À cet égard, il convient de considérer que les provisions déterminées forfaitairement par application de pourcentages - même si ces derniers résultent d'études statistiques - ne répondent pas aux conditions de déduction fixées par 5° du 1 de l'article 39 du CGI.

Le Conseil d'État a ainsi jugé :

- que la provision constituée par une entreprise en vue de faire face au risque de non-recouvrement de ses créances ne pouvait, même dans la mesure où elle correspondait à la prime exigée par une compagnie pratiquant l'assurance contre le même risque, être admise en déduction des bénéfices imposables dès lors que, calculée en appliquant un pourcentage arbitraire au montant total des créances à recouvrer, elle n'avait pas été déterminée en fonction des seules créances dont des événements précis, survenus en cours d'exercice, permettaient de considérer le recouvrement comme douteux (CE, arrêt du 9 avril 1956, n° 25244, 7e et 8e s.-s., RO, p. 71) ;

- que lorsqu'une provision a été calculée en appliquant un pourcentage forfaitaire au chiffre d'affaires annuel de l'entreprise, la circonstance tirée de ce que le total des pertes réellement subies par la société aurait été, en définitive, supérieur à la provision litigieuse, ne peut être retenue (CE, arrêt du 20 décembre 1963, n° 55596, RO, p. 468) ;

- que la faculté accordée aux entreprises de porter en provision au passif du bilan de clôture d'un exercice des sommes correspondant à des pertes ou charges qui ne seront supportées qu'ultérieurement est subordonnée à la condition, notamment, que ces pertes et charges soient évaluées avec une approximation suffisante.
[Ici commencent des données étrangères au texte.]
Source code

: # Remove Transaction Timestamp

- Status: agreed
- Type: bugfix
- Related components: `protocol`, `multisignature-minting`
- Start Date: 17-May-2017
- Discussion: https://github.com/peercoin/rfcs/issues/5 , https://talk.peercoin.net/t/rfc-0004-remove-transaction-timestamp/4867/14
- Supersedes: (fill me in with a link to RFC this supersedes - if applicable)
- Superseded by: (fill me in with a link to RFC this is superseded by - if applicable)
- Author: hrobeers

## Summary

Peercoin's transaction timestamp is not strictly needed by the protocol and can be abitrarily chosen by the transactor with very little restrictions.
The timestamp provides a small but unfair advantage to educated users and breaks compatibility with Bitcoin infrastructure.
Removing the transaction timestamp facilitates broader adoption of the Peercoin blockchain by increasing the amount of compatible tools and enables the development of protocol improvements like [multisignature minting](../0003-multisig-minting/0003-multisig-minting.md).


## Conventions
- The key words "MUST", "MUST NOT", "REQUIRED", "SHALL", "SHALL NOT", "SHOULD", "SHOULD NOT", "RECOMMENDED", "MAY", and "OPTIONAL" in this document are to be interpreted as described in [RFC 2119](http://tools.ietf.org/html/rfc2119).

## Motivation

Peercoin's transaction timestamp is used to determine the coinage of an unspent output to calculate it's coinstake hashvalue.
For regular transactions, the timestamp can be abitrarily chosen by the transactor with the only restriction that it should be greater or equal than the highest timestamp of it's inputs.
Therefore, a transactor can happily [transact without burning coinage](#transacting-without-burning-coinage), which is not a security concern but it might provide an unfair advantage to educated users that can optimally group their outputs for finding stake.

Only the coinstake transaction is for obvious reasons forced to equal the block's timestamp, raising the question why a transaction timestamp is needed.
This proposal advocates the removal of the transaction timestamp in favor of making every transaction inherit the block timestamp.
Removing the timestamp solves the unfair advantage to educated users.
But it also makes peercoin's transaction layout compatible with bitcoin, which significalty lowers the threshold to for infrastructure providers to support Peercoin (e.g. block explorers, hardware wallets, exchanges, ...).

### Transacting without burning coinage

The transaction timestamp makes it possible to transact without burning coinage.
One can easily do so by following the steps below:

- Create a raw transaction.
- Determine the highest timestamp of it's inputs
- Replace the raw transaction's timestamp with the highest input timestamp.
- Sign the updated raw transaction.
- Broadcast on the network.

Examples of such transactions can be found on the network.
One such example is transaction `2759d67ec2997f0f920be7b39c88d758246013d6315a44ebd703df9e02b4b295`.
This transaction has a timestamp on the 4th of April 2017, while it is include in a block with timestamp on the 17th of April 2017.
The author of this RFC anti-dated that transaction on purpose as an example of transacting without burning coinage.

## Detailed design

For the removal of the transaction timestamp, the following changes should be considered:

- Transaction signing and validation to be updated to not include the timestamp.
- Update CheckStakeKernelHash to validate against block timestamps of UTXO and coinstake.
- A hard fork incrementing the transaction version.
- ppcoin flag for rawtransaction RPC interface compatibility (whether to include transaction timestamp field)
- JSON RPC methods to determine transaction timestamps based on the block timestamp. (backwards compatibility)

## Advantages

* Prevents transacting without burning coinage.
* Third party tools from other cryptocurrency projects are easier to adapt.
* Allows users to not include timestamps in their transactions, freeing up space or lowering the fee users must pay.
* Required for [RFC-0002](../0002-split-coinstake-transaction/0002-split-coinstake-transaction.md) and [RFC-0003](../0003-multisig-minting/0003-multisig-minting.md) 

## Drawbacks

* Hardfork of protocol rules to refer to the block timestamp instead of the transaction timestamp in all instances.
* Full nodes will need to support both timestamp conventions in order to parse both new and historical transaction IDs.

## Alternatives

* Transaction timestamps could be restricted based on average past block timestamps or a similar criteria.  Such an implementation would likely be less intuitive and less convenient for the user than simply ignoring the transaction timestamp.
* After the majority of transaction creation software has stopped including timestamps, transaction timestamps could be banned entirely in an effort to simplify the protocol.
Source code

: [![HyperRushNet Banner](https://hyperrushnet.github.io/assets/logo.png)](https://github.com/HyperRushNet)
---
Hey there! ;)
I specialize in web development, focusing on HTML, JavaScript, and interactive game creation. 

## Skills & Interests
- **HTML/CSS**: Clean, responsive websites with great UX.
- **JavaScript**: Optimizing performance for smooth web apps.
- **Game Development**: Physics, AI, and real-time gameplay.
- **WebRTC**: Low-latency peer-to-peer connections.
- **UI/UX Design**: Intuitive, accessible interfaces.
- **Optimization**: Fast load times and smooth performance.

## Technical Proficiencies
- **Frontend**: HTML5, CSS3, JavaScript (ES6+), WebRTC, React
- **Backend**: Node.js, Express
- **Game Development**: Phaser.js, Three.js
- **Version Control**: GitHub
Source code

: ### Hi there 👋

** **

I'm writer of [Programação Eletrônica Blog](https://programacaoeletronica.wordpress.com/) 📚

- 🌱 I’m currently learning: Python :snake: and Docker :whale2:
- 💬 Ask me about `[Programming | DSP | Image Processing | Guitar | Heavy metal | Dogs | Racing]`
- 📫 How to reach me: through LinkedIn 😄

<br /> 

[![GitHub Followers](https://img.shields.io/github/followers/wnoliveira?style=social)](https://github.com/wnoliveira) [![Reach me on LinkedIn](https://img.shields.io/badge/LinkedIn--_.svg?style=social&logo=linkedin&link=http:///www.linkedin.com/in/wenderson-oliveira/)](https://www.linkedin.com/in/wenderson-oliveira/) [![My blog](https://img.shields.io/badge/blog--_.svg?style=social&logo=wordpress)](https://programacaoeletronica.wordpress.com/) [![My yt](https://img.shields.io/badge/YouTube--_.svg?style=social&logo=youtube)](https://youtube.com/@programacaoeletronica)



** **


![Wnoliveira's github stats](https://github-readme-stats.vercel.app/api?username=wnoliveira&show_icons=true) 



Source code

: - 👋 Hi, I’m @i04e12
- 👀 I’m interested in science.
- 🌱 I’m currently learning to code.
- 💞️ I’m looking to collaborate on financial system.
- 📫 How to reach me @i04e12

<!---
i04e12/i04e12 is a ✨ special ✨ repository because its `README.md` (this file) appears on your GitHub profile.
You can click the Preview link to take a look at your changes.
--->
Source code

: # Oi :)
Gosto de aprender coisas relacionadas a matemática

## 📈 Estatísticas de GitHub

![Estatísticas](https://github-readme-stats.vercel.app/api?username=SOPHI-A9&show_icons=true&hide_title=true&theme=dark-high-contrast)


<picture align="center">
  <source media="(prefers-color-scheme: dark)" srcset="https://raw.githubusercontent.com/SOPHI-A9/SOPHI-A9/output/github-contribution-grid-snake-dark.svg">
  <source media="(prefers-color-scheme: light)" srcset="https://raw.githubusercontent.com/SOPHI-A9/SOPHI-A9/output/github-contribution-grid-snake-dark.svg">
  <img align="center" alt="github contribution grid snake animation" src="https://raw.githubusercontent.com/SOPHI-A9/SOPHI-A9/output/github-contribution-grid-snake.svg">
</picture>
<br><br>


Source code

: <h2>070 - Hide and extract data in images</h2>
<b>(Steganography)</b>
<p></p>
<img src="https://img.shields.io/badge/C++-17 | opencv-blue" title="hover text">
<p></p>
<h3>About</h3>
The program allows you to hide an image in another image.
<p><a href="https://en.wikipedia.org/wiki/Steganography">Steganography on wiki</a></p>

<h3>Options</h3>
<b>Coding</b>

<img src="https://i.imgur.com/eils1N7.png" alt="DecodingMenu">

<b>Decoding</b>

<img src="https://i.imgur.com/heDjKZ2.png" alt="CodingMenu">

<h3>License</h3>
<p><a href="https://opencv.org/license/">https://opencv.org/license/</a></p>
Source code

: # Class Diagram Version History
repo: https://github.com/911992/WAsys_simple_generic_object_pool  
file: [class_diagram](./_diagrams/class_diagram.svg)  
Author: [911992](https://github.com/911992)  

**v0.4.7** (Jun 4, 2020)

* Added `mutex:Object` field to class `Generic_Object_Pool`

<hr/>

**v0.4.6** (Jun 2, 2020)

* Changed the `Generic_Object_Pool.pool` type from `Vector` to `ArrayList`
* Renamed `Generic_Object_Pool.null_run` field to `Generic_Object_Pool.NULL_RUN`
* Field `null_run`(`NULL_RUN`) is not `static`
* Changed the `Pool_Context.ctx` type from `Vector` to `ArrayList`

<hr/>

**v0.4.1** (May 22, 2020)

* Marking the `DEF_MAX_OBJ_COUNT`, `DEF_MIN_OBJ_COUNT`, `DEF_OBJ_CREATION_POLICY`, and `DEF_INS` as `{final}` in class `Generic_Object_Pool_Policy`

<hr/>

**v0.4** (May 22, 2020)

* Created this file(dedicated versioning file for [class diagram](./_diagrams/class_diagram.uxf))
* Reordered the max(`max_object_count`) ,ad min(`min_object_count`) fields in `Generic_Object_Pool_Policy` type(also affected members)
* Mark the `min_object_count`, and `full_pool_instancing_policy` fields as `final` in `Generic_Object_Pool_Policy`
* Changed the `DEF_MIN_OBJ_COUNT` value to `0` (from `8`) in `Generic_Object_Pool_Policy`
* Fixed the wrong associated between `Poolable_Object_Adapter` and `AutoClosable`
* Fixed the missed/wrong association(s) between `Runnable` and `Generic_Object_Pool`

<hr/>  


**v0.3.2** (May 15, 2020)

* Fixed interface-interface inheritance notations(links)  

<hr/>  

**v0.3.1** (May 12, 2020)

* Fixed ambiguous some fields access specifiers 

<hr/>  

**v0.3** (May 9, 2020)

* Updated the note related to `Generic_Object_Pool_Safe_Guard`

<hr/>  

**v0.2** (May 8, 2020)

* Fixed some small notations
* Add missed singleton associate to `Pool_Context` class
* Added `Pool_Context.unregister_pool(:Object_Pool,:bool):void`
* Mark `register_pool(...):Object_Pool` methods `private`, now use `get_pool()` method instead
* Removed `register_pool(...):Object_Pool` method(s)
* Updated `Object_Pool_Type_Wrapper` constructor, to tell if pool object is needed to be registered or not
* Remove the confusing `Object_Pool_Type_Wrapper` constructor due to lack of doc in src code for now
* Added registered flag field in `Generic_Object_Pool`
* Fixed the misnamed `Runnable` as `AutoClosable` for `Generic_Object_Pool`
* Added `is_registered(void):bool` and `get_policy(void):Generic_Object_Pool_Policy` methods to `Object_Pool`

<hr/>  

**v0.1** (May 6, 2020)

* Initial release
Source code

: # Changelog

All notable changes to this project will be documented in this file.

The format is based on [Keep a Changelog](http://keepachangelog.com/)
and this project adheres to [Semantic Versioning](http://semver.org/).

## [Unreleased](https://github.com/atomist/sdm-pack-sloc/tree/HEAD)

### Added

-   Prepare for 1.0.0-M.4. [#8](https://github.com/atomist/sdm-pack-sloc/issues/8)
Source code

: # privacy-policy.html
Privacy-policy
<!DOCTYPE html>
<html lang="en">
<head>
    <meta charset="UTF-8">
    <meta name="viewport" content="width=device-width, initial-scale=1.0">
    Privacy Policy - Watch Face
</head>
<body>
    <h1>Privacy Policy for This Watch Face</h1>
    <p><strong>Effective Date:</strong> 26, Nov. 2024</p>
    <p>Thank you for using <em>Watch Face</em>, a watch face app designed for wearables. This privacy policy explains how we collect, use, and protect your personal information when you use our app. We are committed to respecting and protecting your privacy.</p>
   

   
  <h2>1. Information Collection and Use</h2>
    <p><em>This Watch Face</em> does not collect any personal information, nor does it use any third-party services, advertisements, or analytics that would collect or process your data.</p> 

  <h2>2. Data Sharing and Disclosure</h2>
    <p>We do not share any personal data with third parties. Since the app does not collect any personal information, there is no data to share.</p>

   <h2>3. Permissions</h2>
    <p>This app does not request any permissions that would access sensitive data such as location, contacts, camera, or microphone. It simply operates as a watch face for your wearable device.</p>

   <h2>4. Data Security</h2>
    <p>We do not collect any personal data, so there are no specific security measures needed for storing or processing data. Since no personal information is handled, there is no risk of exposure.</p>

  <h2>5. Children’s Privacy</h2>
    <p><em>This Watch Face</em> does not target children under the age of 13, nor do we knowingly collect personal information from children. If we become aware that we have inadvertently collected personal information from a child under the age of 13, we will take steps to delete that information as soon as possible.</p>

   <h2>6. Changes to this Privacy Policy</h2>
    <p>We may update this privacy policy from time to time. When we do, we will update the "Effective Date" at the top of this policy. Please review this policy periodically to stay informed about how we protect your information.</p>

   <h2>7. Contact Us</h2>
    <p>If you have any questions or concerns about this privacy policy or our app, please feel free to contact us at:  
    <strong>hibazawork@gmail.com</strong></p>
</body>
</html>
Ne remplit pas cette condition et, par suite, ne peut être admise en déduction du bénéfice imposable, la provision constituée par un entrepreneur de couverture et de plomberie pour faire face aux pertes probables résultant des rabais qu'il sera ultérieurement amené à consentir sur le montant des créances inscrites en comptabilité, lorsque ces pertes ont été calculées en appliquant un pourcentage forfaitaire de 50 % au montant des mémoires adressées aux clients (CE, arrêt du 15 décembre 1971, n°75407, RJ II, p. 205);

- dans le cas d'un établissement d'enseignement par correspondance qui avait déterminé, par application d'un pourcentage forfaitaire de 75 % au produit du prix de revient des cours et matériels par le nombre d'élèves inscrits au 31 décembre, le montant de la provision destinée à couvrir les frais de correction de devoirs et le coût du matériel d'enseignement à remettre aux élèves dont il aurait à assumer la charge pendant l'exercice suivant celui au cours duquel les droits d'inscription avaient été encaissés, que le mode de calcul ainsi retenu n'était pas propre à exprimer avec une approximation suffisante le montant des charges que cet établissement pouvait s'attendre à supporter au cours de l'exercice à venir (CE, arrêt du 18 juin 1971, n°77988, RJ II,p. 110).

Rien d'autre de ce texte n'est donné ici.